**YOUR INSTRUCTIONS**
Every line with the string "Minio" in it belongs in your answer, so copy them all from the data.

_ _ _ _

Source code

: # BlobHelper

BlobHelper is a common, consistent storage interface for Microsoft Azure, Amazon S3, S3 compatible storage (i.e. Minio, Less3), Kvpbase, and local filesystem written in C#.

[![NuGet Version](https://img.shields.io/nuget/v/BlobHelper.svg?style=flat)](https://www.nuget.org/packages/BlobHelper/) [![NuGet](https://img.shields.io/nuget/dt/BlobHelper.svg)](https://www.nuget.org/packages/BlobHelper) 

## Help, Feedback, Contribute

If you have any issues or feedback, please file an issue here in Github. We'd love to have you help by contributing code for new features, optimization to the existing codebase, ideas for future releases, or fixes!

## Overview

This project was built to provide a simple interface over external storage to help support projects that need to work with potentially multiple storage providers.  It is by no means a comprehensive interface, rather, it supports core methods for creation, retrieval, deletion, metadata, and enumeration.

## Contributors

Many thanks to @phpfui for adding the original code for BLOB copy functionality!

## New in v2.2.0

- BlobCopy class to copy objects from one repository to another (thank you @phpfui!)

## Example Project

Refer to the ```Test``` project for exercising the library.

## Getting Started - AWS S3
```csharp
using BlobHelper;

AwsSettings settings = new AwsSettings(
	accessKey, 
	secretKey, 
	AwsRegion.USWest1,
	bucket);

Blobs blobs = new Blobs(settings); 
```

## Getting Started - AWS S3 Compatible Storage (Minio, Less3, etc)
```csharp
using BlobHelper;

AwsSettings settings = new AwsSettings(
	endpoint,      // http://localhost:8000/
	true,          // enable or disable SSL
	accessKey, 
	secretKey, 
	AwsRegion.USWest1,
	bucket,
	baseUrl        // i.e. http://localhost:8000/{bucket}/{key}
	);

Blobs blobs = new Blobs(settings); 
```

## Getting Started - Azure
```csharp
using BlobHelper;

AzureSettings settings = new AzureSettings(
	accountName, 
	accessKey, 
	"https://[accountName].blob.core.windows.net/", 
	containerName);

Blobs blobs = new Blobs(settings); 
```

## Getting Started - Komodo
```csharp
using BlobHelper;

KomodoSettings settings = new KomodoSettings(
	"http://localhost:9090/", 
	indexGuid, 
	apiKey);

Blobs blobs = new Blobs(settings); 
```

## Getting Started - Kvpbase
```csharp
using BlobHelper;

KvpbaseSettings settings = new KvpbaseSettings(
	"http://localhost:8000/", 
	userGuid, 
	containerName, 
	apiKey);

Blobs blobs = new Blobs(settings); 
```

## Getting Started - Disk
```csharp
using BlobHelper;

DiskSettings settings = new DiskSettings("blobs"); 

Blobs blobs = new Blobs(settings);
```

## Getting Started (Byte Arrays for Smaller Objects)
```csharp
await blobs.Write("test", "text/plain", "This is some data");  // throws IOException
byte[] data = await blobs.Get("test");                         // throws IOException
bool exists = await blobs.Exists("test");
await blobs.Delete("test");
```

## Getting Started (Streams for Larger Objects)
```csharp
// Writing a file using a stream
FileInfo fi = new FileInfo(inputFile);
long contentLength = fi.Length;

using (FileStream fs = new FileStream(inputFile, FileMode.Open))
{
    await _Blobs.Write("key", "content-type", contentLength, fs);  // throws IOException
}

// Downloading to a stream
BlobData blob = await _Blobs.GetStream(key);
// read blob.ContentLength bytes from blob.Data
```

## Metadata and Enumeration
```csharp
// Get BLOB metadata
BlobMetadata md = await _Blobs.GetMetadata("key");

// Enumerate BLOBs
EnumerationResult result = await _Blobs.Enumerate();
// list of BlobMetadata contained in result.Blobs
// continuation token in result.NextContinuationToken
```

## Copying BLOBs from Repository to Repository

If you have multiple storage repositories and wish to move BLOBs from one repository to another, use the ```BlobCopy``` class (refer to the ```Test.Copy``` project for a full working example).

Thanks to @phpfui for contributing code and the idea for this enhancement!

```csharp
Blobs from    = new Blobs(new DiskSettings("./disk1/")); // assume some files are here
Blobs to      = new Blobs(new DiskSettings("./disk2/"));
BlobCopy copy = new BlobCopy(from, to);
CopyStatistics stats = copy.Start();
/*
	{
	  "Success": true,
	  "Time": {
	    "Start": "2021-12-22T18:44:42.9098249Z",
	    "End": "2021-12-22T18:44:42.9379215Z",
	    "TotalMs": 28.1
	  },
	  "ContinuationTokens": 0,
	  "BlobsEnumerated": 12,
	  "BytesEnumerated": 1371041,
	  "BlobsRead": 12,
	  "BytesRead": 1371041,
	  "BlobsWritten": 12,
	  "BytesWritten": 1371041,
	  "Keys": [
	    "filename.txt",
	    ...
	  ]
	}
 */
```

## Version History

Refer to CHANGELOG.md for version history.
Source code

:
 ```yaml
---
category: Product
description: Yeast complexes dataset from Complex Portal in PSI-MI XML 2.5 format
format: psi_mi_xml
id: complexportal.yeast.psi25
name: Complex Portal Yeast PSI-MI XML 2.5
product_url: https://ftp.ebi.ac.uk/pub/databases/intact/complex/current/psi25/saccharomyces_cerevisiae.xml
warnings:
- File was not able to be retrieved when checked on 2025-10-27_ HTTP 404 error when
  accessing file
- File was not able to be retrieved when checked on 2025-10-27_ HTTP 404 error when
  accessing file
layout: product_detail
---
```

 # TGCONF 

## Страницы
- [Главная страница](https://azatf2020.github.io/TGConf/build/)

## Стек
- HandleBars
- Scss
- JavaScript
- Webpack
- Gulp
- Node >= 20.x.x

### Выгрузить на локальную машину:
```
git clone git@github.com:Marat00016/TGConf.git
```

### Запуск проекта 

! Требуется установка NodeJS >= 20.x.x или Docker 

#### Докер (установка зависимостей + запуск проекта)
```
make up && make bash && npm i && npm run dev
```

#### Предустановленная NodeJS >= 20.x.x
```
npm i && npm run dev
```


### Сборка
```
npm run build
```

_ _ _ _

**WRITTEN RESPONSE**
BlobHelper is a common, consistent storage interface for Microsoft Azure, Amazon S3, S3 compatible storage (i.e. Minio, Less3), Kvpbase, and local filesystem written in C#.
## Getting Started - AWS S3 Compatible Storage (Minio, Less3, etc)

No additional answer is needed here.